▸ Exercise details: From the listing below, copy only the lines from the line that contains "44. Ba, V. D." to the line that contains "49. Barringer, K., Buller, D., Cienki, J.", counting those two lines as part of the copy.

(Beginning of Records for the task)

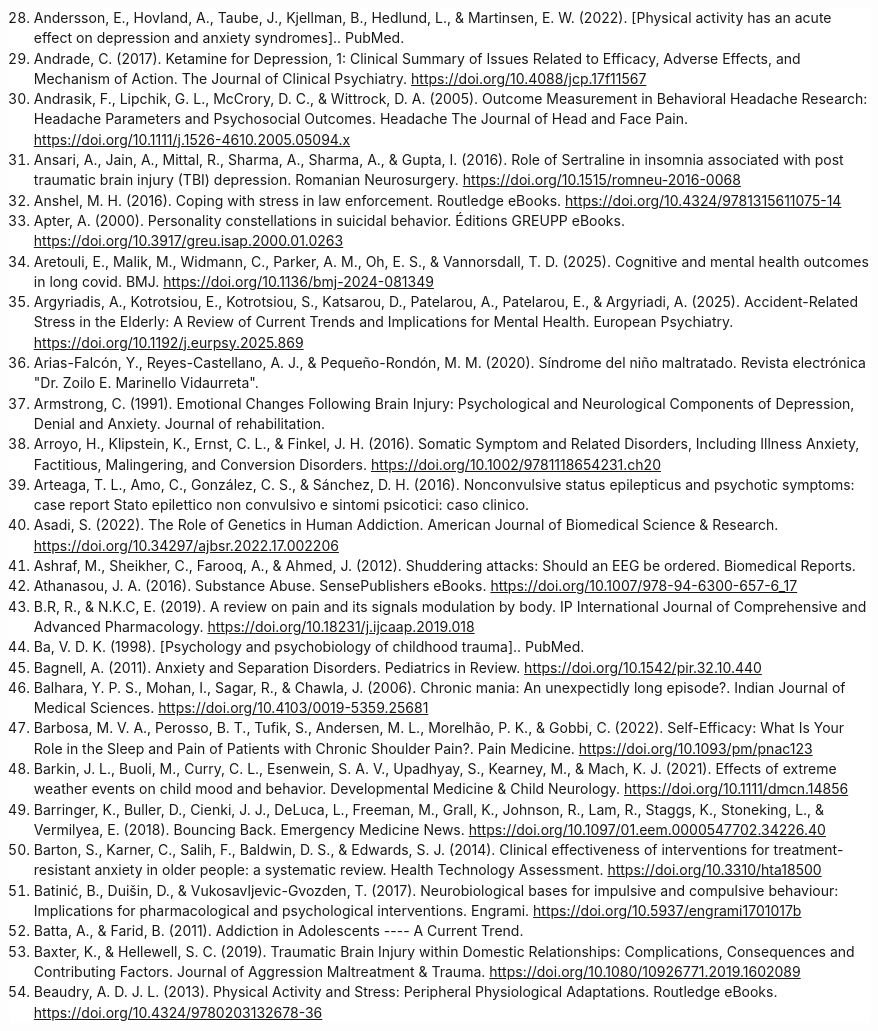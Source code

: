 28. Andersson, E., Hovland, A., Taube, J., Kjellman, B., Hedlund, L., & Martinsen, E. W. (2022). [Physical activity has an acute effect on depression and anxiety syndromes].. PubMed.
29. Andrade, C. (2017). Ketamine for Depression, 1: Clinical Summary of Issues Related to Efficacy, Adverse Effects, and Mechanism of Action. The Journal of Clinical Psychiatry. https://doi.org/10.4088/jcp.17f11567
30. Andrasik, F., Lipchik, G. L., McCrory, D. C., & Wittrock, D. A. (2005). Outcome Measurement in Behavioral Headache Research: Headache Parameters and Psychosocial Outcomes. Headache The Journal of Head and Face Pain. https://doi.org/10.1111/j.1526-4610.2005.05094.x
31. Ansari, A., Jain, A., Mittal, R., Sharma, A., Sharma, A., & Gupta, I. (2016). Role of Sertraline in insomnia associated with post traumatic brain injury (TBI) depression. Romanian Neurosurgery. https://doi.org/10.1515/romneu-2016-0068
32. Anshel, M. H. (2016). Coping with stress in law enforcement. Routledge eBooks. https://doi.org/10.4324/9781315611075-14
33. Apter, A. (2000). Personality constellations in suicidal behavior. Éditions GREUPP eBooks. https://doi.org/10.3917/greu.isap.2000.01.0263
34. Aretouli, E., Malik, M., Widmann, C., Parker, A. M., Oh, E. S., & Vannorsdall, T. D. (2025). Cognitive and mental health outcomes in long covid. BMJ. https://doi.org/10.1136/bmj-2024-081349
35. Argyriadis, A., Kotrotsiou, E., Kotrotsiou, S., Katsarou, D., Patelarou, A., Patelarou, E., & Argyriadi, A. (2025). Accident-Related Stress in the Elderly: A Review of Current Trends and Implications for Mental Health. European Psychiatry. https://doi.org/10.1192/j.eurpsy.2025.869
36. Arias-Falcón, Y., Reyes-Castellano, A. J., & Pequeño-Rondón, M. M. (2020). Síndrome del niño maltratado. Revista electrónica "Dr. Zoilo E. Marinello Vidaurreta".
37. Armstrong, C. (1991). Emotional Changes Following Brain Injury: Psychological and Neurological Components of Depression, Denial and Anxiety. Journal of rehabilitation.
38. Arroyo, H., Klipstein, K., Ernst, C. L., & Finkel, J. H. (2016). Somatic Symptom and Related Disorders, Including Illness Anxiety, Factitious, Malingering, and Conversion Disorders. https://doi.org/10.1002/9781118654231.ch20
39. Arteaga, T. L., Amo, C., González, C. S., & Sánchez, D. H. (2016). Nonconvulsive status epilepticus and psychotic symptoms: case report Stato epilettico non convulsivo e sintomi psicotici: caso clinico.
40. Asadi, S. (2022). The Role of Genetics in Human Addiction. American Journal of Biomedical Science & Research. https://doi.org/10.34297/ajbsr.2022.17.002206
41. Ashraf, M., Sheikher, C., Farooq, A., & Ahmed, J. (2012). Shuddering attacks: Should an EEG be ordered. Biomedical Reports.
42. Athanasou, J. A. (2016). Substance Abuse. SensePublishers eBooks. https://doi.org/10.1007/978-94-6300-657-6_17
43. B.R, R., & N.K.C, E. (2019). A review on pain and its signals modulation by body. IP International Journal of Comprehensive and Advanced Pharmacology. https://doi.org/10.18231/j.ijcaap.2019.018
44. Ba, V. D. K. (1998). [Psychology and psychobiology of childhood trauma].. PubMed.
45. Bagnell, A. (2011). Anxiety and Separation Disorders. Pediatrics in Review. https://doi.org/10.1542/pir.32.10.440
46. Balhara, Y. P. S., Mohan, I., Sagar, R., & Chawla, J. (2006). Chronic mania: An unexpectidly long episode?. Indian Journal of Medical Sciences. https://doi.org/10.4103/0019-5359.25681
47. Barbosa, M. V. A., Perosso, B. T., Tufik, S., Andersen, M. L., Morelhão, P. K., & Gobbi, C. (2022). Self-Efficacy: What Is Your Role in the Sleep and Pain of Patients with Chronic Shoulder Pain?. Pain Medicine. https://doi.org/10.1093/pm/pnac123
48. Barkin, J. L., Buoli, M., Curry, C. L., Esenwein, S. A. V., Upadhyay, S., Kearney, M., & Mach, K. J. (2021). Effects of extreme weather events on child mood and behavior. Developmental Medicine & Child Neurology. https://doi.org/10.1111/dmcn.14856
49. Barringer, K., Buller, D., Cienki, J. J., DeLuca, L., Freeman, M., Grall, K., Johnson, R., Lam, R., Staggs, K., Stoneking, L., & Vermilyea, E. (2018). Bouncing Back. Emergency Medicine News. https://doi.org/10.1097/01.eem.0000547702.34226.40
50. Barton, S., Karner, C., Salih, F., Baldwin, D. S., & Edwards, S. J. (2014). Clinical effectiveness of interventions for treatment-resistant anxiety in older people: a systematic review. Health Technology Assessment. https://doi.org/10.3310/hta18500
51. Batinić, B., Duišin, D., & Vukosavljevic-Gvozden, T. (2017). Neurobiological bases for impulsive and compulsive behaviour: Implications for pharmacological and psychological interventions. Engrami. https://doi.org/10.5937/engrami1701017b
52. Batta, A., & Farid, B. (2011). Addiction in Adolescents ---- A Current Trend.
53. Baxter, K., & Hellewell, S. C. (2019). Traumatic Brain Injury within Domestic Relationships: Complications, Consequences and Contributing Factors. Journal of Aggression Maltreatment & Trauma. https://doi.org/10.1080/10926771.2019.1602089
54. Beaudry, A. D. J. L. (2013). Physical Activity and Stress: Peripheral Physiological Adaptations. Routledge eBooks. https://doi.org/10.4324/9780203132678-36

(End of Records for the task)

▸ Solution for this exercise:
44. Ba, V. D. K. (1998). [Psychology and psychobiology of childhood trauma].. PubMed.
45. Bagnell, A. (2011). Anxiety and Separation Disorders. Pediatrics in Review. https://doi.org/10.1542/pir.32.10.440
46. Balhara, Y. P. S., Mohan, I., Sagar, R., & Chawla, J. (2006). Chronic mania: An unexpectidly long episode?. Indian Journal of Medical Sciences. https://doi.org/10.4103/0019-5359.25681
47. Barbosa, M. V. A., Perosso, B. T., Tufik, S., Andersen, M. L., Morelhão, P. K., & Gobbi, C. (2022). Self-Efficacy: What Is Your Role in the Sleep and Pain of Patients with Chronic Shoulder Pain?. Pain Medicine. https://doi.org/10.1093/pm/pnac123
48. Barkin, J. L., Buoli, M., Curry, C. L., Esenwein, S. A. V., Upadhyay, S., Kearney, M., & Mach, K. J. (2021). Effects of extreme weather events on child mood and behavior. Developmental Medicine & Child Neurology. https://doi.org/10.1111/dmcn.14856
49. Barringer, K., Buller, D., Cienki, J. J., DeLuca, L., Freeman, M., Grall, K., Johnson, R., Lam, R., Staggs, K., Stoneking, L., & Vermilyea, E. (2018). Bouncing Back. Emergency Medicine News. https://doi.org/10.1097/01.eem.0000547702.34226.40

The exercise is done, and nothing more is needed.